Jewish World Review Jan. 5, 1999 /16 Teves, 5759

Dr. Wade Horn

Top Ten 'Dad' Movies

By Dr. Wade F. Horn

NOTHING MATTERS MORE to personal happiness than family relationships, and there is no better time to bolster those relationships during this time of year. As Barbara Bush once pointed out, few on their death bed will regret having spent too little time at the office; too many will regret having spent too little time with their family.

Unfortunately, a bedrock of the American family -- the father -- hasn't been too sturdy of late. In far too many families today, the father is missing in action. Overall, nearly four out of every ten children in America -- 24 million in all -- reside in a fatherless household.

There are many reasons for the growing absence of fathers, but among the most important is our cultural reluctance to portray fatherhood as heroic and fathers as persons of character. Nowhere is the absence of positive images of fathers more striking than in the movies and on television.

Today, movie and television portrayals of fathers typically come in three varieties: the absent, the befuddled, and the violent. Yet if we want to inspire men to be involved, committed and responsible fathers, we must give them images of positive fatherhood to which they can aspire.

Providing inspiring messages about fatherhood is important not just for adults, but also for children growing up without a father in their lives. For when fathers are absent, it is up to the rest of the culture to give fatherless boys something to emulate and fatherless girls a way to understand what they should expect and demand from future boyfriends and husbands.

Unfortunately, our culture has been falling down on the job. That's why the National Fatherhood Initiative has put together the following list of the top ten movie portrayals of positive fatherhood. So when the kids inevitably begin to proclaim their boredom during this Christmas vacation, here are some good family and father-friendly movies you might want to consider checking out at your local videostore.

1. To Kill a Mockingbird . A wonderful movie about a southern country lawyer, played by Gregory Peck, who defends a black man accused of raping a white woman. But the real story here is not the trial, but the discovery by the lawyer's daughter of his extraordinary strength of character. This movie is a wonderful example of how fathers ought to be portrayed -- as competent, caring, and knowledgeable -- without being preachy. This is the image largely missing from movie and television portrayals of fatherhood today.

2. The Little Princess . One of the most powerful contributions a father makes to his children is his affirmation of their preciousness. That's what this movie is about.
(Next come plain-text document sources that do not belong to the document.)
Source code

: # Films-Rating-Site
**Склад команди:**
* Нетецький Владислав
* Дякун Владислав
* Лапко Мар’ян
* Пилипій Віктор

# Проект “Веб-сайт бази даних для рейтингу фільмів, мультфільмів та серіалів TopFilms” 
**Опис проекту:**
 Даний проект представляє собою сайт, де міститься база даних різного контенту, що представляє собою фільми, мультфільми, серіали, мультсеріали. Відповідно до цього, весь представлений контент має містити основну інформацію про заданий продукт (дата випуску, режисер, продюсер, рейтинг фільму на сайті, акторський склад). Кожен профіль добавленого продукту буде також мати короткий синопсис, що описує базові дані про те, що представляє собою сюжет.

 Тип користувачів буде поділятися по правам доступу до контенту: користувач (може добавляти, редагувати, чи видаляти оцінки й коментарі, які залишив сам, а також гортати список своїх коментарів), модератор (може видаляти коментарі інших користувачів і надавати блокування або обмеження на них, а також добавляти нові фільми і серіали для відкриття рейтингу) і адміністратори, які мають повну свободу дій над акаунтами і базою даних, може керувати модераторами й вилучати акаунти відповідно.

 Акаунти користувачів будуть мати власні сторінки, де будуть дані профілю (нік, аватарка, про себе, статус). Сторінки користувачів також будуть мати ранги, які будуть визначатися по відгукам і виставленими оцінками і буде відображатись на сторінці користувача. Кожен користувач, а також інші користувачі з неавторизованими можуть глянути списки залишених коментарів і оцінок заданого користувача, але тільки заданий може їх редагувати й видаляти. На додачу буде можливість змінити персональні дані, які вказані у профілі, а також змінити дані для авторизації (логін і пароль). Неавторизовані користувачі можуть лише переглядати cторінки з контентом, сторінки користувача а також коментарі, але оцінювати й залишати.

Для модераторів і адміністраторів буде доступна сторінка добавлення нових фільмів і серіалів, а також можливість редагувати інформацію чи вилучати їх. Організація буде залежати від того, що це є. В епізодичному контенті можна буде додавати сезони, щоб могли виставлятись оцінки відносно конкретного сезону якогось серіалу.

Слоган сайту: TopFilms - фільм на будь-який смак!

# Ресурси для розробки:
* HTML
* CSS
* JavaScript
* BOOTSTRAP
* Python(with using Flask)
After a widowed army captain is presumed to have died during World War I, his daughter is pressed into servanthood by an ogerish boarding school headmistress. The daughter suffers gallantly through all manner of indignations because, as she proclaims to the wicked headmistress, "It doesn't matter what you say, I know I'm a little princess because my daddy told me so." If you've seen the remake, check out the original starring Shirley Temple.

3. Far From Home: The Adventures of Yellow Dog. At first glance, this appears to be just another boy and his dog adventure story with beautiful scenery. But it's really much more than that. Throughout the movie, not only the love between the father and son, but the love between the father and the mother, is central. A reminder that one of the most important things a father can do for his children is to love and support their mother.

4.It's a Wonderful Life. OK, so you've seen this movie a gazillion times. See it once more. If there's a better film example of a father sacrificing for the needs of his family, we haven't seen it.

5. Father of the Bride. If you're old enough to remember Spencer Tracy, pick up the original, if not, pick up the re-make with Steve Martin. Either one provides a wonderfully humorous look at one of the most significant tasks of fatherhood: helping his children transition into adulthood.

6. The Lion King. The only animated film on the list, this movie depicts the struggle of an orphaned lion king to assume his rightful throne. The big obstacle in his way is the nefarious temptations of his conniving uncle. The young lion king overcomes these temptations only after remembering his dead father's counsel and example. A reminder that a good father's influence survives even death.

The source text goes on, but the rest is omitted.